#### EXERCISE REQUIREMENTS:
Print word for word whatever lies between the first line of the material and the line holding "Lançado em 6 de novembro de 2019", both included, and omit all pictures.

#### PROVIDED MATERIAL:
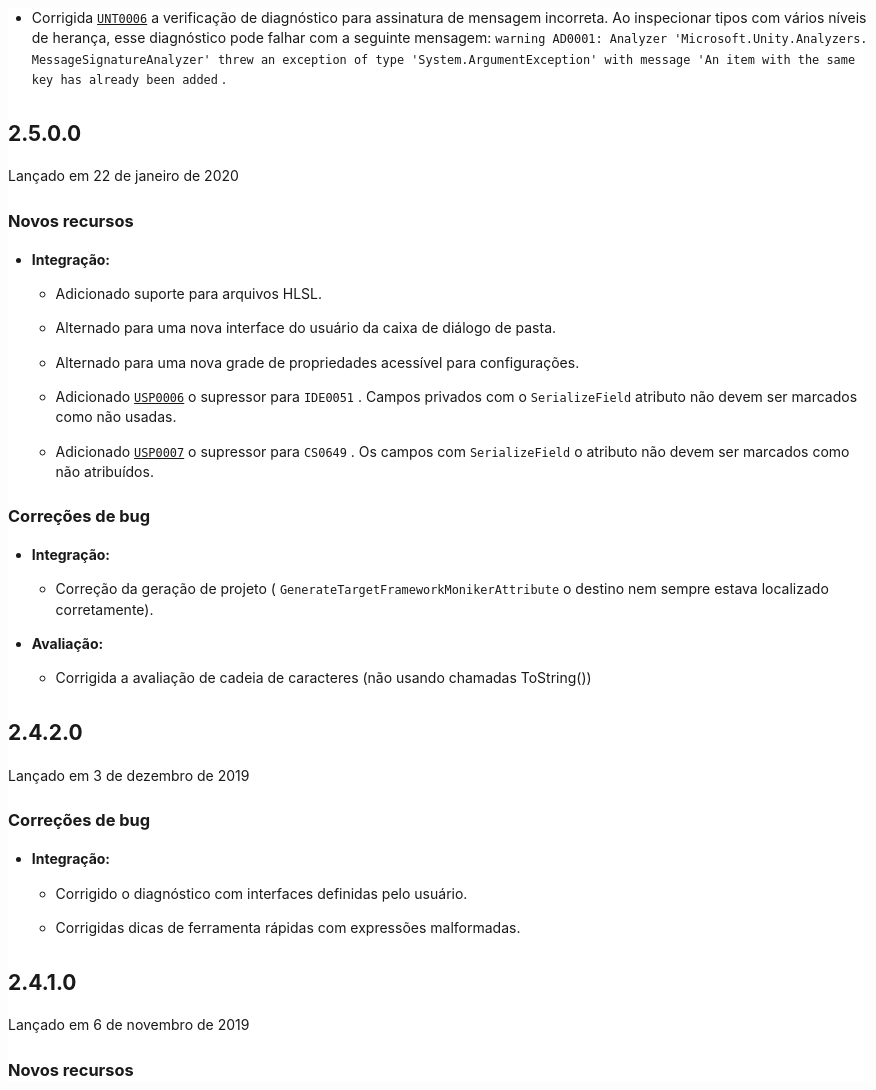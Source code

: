   - Corrigida [`UNT0006`](https://github.com/microsoft/Microsoft.Unity.Analyzers/blob/main/doc/UNT0006.md) a verificação de diagnóstico para assinatura de mensagem incorreta. Ao inspecionar tipos com vários níveis de herança, esse diagnóstico pode falhar com a seguinte mensagem: `warning AD0001: Analyzer 'Microsoft.Unity.Analyzers.MessageSignatureAnalyzer' threw an exception of type 'System.ArgumentException' with message 'An item with the same key has already been added` .

## <a name="2500"></a>2.5.0.0

Lançado em 22 de janeiro de 2020

### <a name="new-features"></a>Novos recursos

- **Integração:**

  - Adicionado suporte para arquivos HLSL.
  
  - Alternado para uma nova interface do usuário da caixa de diálogo de pasta.
  
  - Alternado para uma nova grade de propriedades acessível para configurações.

  - Adicionado [`USP0006`](https://github.com/microsoft/Microsoft.Unity.Analyzers/blob/main/doc/USP0006.md) o supressor para `IDE0051` . Campos privados com o `SerializeField` atributo não devem ser marcados como não usadas.

  - Adicionado [`USP0007`](https://github.com/microsoft/Microsoft.Unity.Analyzers/blob/main/doc/USP0007.md) o supressor para `CS0649` . Os campos com `SerializeField` o atributo não devem ser marcados como não atribuídos.  

### <a name="bug-fixes"></a>Correções de bug

- **Integração:**

  - Correção da geração de projeto ( `GenerateTargetFrameworkMonikerAttribute` o destino nem sempre estava localizado corretamente).

- **Avaliação:**

  - Corrigida a avaliação de cadeia de caracteres (não usando chamadas ToString())

## <a name="2420"></a>2.4.2.0

Lançado em 3 de dezembro de 2019

### <a name="bug-fixes"></a>Correções de bug

- **Integração:**

  - Corrigido o diagnóstico com interfaces definidas pelo usuário.

  - Corrigidas dicas de ferramenta rápidas com expressões malformadas.
  
## <a name="2410"></a>2.4.1.0

Lançado em 6 de novembro de 2019

### <a name="new-features"></a>Novos recursos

#### COMPLETED TASK:
Source code

:   - Corrigida [`UNT0006`](https://github.com/microsoft/Microsoft.Unity.Analyzers/blob/main/doc/UNT0006.md) a verificação de diagnóstico para assinatura de mensagem incorreta. Ao inspecionar tipos com vários níveis de herança, esse diagnóstico pode falhar com a seguinte mensagem: `warning AD0001: Analyzer 'Microsoft.Unity.Analyzers.MessageSignatureAnalyzer' threw an exception of type 'System.ArgumentException' with message 'An item with the same key has already been added` .

## <a name="2500"></a>2.5.0.0

Lançado em 22 de janeiro de 2020

### <a name="new-features"></a>Novos recursos

- **Integração:**

  - Adicionado suporte para arquivos HLSL.
  
  - Alternado para uma nova interface do usuário da caixa de diálogo de pasta.
  
  - Alternado para uma nova grade de propriedades acessível para configurações.

  - Adicionado [`USP0006`](https://github.com/microsoft/Microsoft.Unity.Analyzers/blob/main/doc/USP0006.md) o supressor para `IDE0051` . Campos privados com o `SerializeField` atributo não devem ser marcados como não usadas.

  - Adicionado [`USP0007`](https://github.com/microsoft/Microsoft.Unity.Analyzers/blob/main/doc/USP0007.md) o supressor para `CS0649` . Os campos com `SerializeField` o atributo não devem ser marcados como não atribuídos.  

### <a name="bug-fixes"></a>Correções de bug

- **Integração:**

  - Correção da geração de projeto ( `GenerateTargetFrameworkMonikerAttribute` o destino nem sempre estava localizado corretamente).

- **Avaliação:**

  - Corrigida a avaliação de cadeia de caracteres (não usando chamadas ToString())

## <a name="2420"></a>2.4.2.0

Lançado em 3 de dezembro de 2019

### <a name="bug-fixes"></a>Correções de bug

- **Integração:**

  - Corrigido o diagnóstico com interfaces definidas pelo usuário.

  - Corrigidas dicas de ferramenta rápidas com expressões malformadas.
  
## <a name="2410"></a>2.4.1.0

Lançado em 6 de novembro de 2019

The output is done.